A procession through the town by various Asafo companies, Chiefs and Organizations precedes a grand durbar of Chiefs and people of Anomabo Traditional Area on Saturday. At the durbar grounds, the Chiefs and the people take stock of the year’s achievements as well as their problems. Completed projects are commissioned and new ones launched. 

Entertainment activities in a variety of forms such as dances, concerts, football matches
and afternoon jams as well as crowning of Miss Okyir are organised to make the festival grand, interesting and memorable. Ahobaa Ahobaa is celebrated by the people of EnyanKakraba – Saltpond in the Central Region. It commemorates the end of an epidemic and in honour of a man called “Ahor” who sacrificed his life to end the epidemic. It is held annually in the third week of September.

Masqueraders Festival started around the 1920s and is celebrated on the first of January every year, drawing crowds from all over. There are fancy dressed group who participate in the festival competition wearing masks and accompanied by brass band music. The festival begins in the morning of New Year day, with street dancing and is open to all performing groups who parade through the principal street of Winneba.

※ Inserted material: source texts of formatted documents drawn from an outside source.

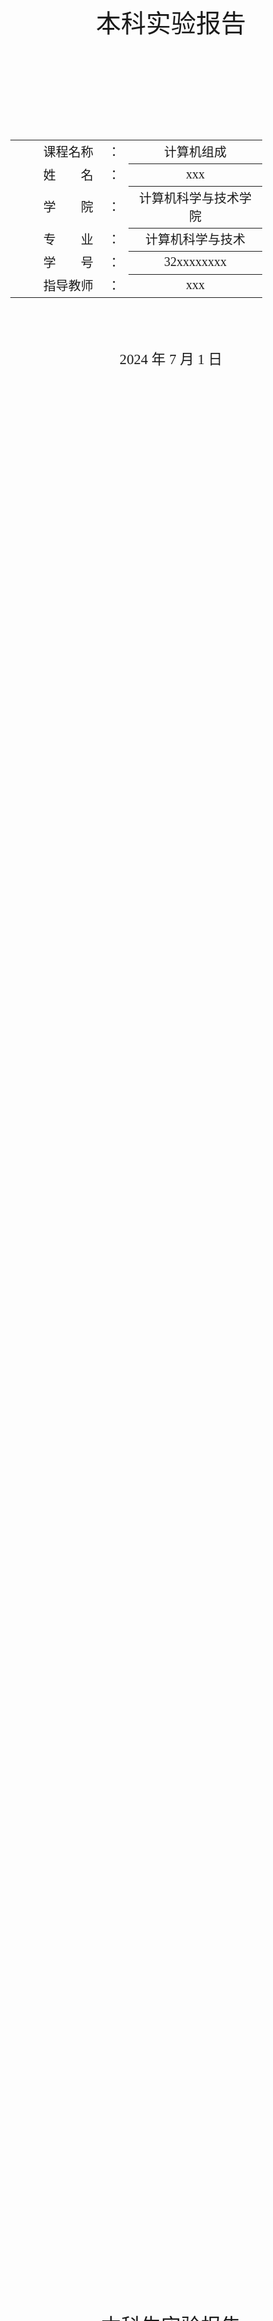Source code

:<div class="cover" style="page-break-after:always;font-family:方正公文仿宋;width:100%;height:100%;border:none;margin: 0 auto;text-align:center;">
    </br></br></br></br></br></br></br>
    <div style="width:60%;margin: 0 auto;height:0;padding-bottom:10%;">
        </br>
        <img src="https://gitee.com/nenhang/Document-Templates/raw/main/typora-markdown/mylatex/project-template/images/zju-name.svg" alt="校名" style="width:110%;"/>
    </div>
    </br></br></br></br></br>
    <p style="font-family:华文中宋;text-align:center;font-size:30pt;margin: 0 auto">本科实验报告 </p>
    </br></br></br></br></br></br></br></br></br>
    <table style="border:none;margin-left:-1%;text-align:center;width:80%;font-family:仿宋;font-size:16px;">
    <tbody style="font-family:方正公文仿宋;font-size:15pt;">
        <tr style="font-weight:normal;"> 
            <td style="width:20%;text-align:right;">课程名称</td>
            <td style="width:2%">：</td> 
            <td style="width:30%;font-weight:normal;border-bottom: 1px solid;text-align:center;font-family:华文仿宋"> 计算机组成</td>     </tr>
        <tr style="font-weight:normal;"> 
            <td style="width:20%;text-align:right;">姓　　名</td>
            <td style="width:2%">：</td> 
            <td style="width:30%;font-weight:normal;border-bottom: 1px solid;text-align:center;font-family:华文仿宋"> xxx</td>     </tr>
        <tr style="font-weight:normal;"> 
            <td style="width:20%;text-align:right;">学　　院</td>
            <td style="width:2%">：</td> 
            <td style="width:30%;font-weight:normal;border-bottom: 1px solid;text-align:center;font-family:华文仿宋"> 计算机科学与技术学院</td>     </tr>
        <tr style="font-weight:normal;"> 
            <td style="width:20%;text-align:right;">专　　业</td>
            <td style="width:2%">：</td> 
            <td style="width:30%;font-weight:normal;border-bottom: 1px solid;text-align:center;font-family:华文仿宋"> 计算机科学与技术</td>     </tr>
        <tr style="font-weight:normal;"> 
            <td style="width:20%;text-align:right;">学　　号</td>
            <td style="width:2%">：</td> 
            <td style="width:30%;font-weight:normal;border-bottom: 1px solid;text-align:center;font-family:华文仿宋">32xxxxxxxx </td>     </tr>
        <tr style="font-weight:normal;"> 
            <td style="width:20%;text-align:right;">指导教师</td>
            <td style="width:2%">：</td> 
            <td style="width:30%;font-weight:normal;border-bottom: 1px solid;text-align:center;font-family:华文仿宋">xxx </td>     </tr>
    </tbody>              
    </table>
	</br></br></br></br>
	<p style="text-align:center;font-size:17pt;margin: 0 auto;font-family:华文仿宋">2024 年 7 月 1 日 </p>                       
	</br></br></br></br></br></br></br>
</div>

<!-- 注释语句：导出PDF时会在这里分页 -->


<!-- 
    flex: [flex-grow] [flex-shrink] [flex-basis] 
    flex: none(0, 0, auto), auto(1, 1, auto), initial(0, 1, auto)
    有需要可以自行调整 
-->
<div class="cover" style="page-break-after:always;font-family:方正公文仿宋;width:100%;height:100%;border:none;margin: 0 auto;text-align:center;">
    </br></br>
    <p style="font-family:华文中宋;text-align:center;font-size:24pt;margin: 0 auto">本科生实验报告 </p>
	</br></br></br>
	<div style="width:100%;display:flex;text-align:center;justify-content:center;font-size:12pt">
        <div style="flex:auto;display:flex">
            <div style="flex:none">
                课程名称：	</div>
            <div style="flex:auto;text-align:center;border-bottom: 1px solid black;font-family:华文仿宋">
                计算机组成	</div>
        </div>
        <div style="flex:auto;display:flex">
            <div style="flex:none">
                实验类型：	</div>
            <div style="flex:auto;text-align:center;border-bottom: 1px solid black;font-family:华文仿宋">
                xxxx	</div>
        </div>
    </div>
	<div style="width:100%;display:flex;text-align:center;justify-content:center;font-size:12pt">
            <div style="flex:none">
                实验名称：	</div>
            <div style="flex:auto;text-align:center;border-bottom: 1px solid black;font-family:华文仿宋">
                lab1	</div>
    </div>
	<div style="width:100%;display:flex;text-align:center;justify-content:center;font-size:12pt">
        <div style="flex:auto;display:flex">
            <div style="flex:none">
                学生姓名：	</div>
            <div style="flex:auto;text-align:center;border-bottom: 1px solid black;font-family:华文仿宋">
                xxx	</div>
        </div>
        <div style="flex:auto;display:flex">
            <div style="flex:none">
                专业：	</div>
            <div style="flex:auto;text-align:center;border-bottom: 1px solid black;font-family:华文仿宋">
                计算机科学与技术	</div>
        </div>
        <div style="flex:auto;display:flex">
            <div style="flex:none">
                学号：	</div>
            <div style="flex:auto;text-align:center;border-bottom: 1px solid black;font-family:华文仿宋">
                32xxxxxxxx	</div>
        </div>
    </div>
	<div style="width:100%;display:flex;text-align:center;justify-content:center;font-size:12pt">
        <div style="flex:auto;display:flex">
            <div style="flex:none">
                同组学生：	</div>
            <div style="flex:auto;text-align:center;border-bottom: 1px solid black;font-family:华文仿宋">
                无	</div>
        </div>
        <div style="flex:auto;display:flex">
            <div style="flex:none">
                指导老师：	</div>
            <div style="flex:auto;text-align:center;border-bottom: 1px solid black;font-family:华文仿宋">
                xxx	</div>
        </div>
    </div>
	<div style="width:100%;display:flex;text-align:center;justify-content:center;font-size:12pt">
        <div style="flex:auto;display:flex">
            <div style="flex:none">
                实验地点：	</div>
            <div style="flex:auto;text-align:center;border-bottom: 1px solid black;font-family:华文仿宋">
                无	</div>
        </div>
        <div style="flex:auto;display:flex">
            <div style="flex:none">
                实验时间：	</div>
            <div style="flex:auto;text-align:center;border-bottom: 1px solid black;font-family:华文仿宋;display:flex">　2024</div>
            <div style="flex:none">
                年	</div>
            <div style="flex:auto;text-align:right;border-bottom: 1px solid black;font-family:华文仿宋;display:flex">　7</div>
            <div style="flex:none">
                月	</div>
            <div style="flex:auto;text-align:right;border-bottom: 1px solid black;font-family:华文仿宋;display:flex">　1</div>
            <div style="flex:none">
                日	</div>
        </div>
	</div>
	</br></br></br>
</div>




## 实验目的和要求



## 实验内容和原理


　

## 主要仪器设备



## 操作方法与实验步骤



## 实验结果与分析



## 讨论与心得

The parade converges at the Advanced Teacher Training College (now University College of Education) park where the competition takes the form of a march past and three different dances.
A team of judges award marks and the most versatile group is crowned winner. Odwira is celebrated by the Denkyira people and runs for weeks.

It begins at Jukwa the Traditional Capital and ends at Dunkwa- On-Offin the Administrative Capital. It signifies the cleansing or bathing of their ancestors and lesser gods. Drumming and firing of guns announces the festival in the palace. There is wailing and weeping by the women amidst the firing of guns by the Asafo Companies in remembrance of the departed.

The Paramount Chief is carried in a palanquin to a sacred place where sacrifices are offered to departed royals of the Denkyira state. After the first week of the festival in Jukwa, it is moved to Dunkwa-OnOffin for its climax.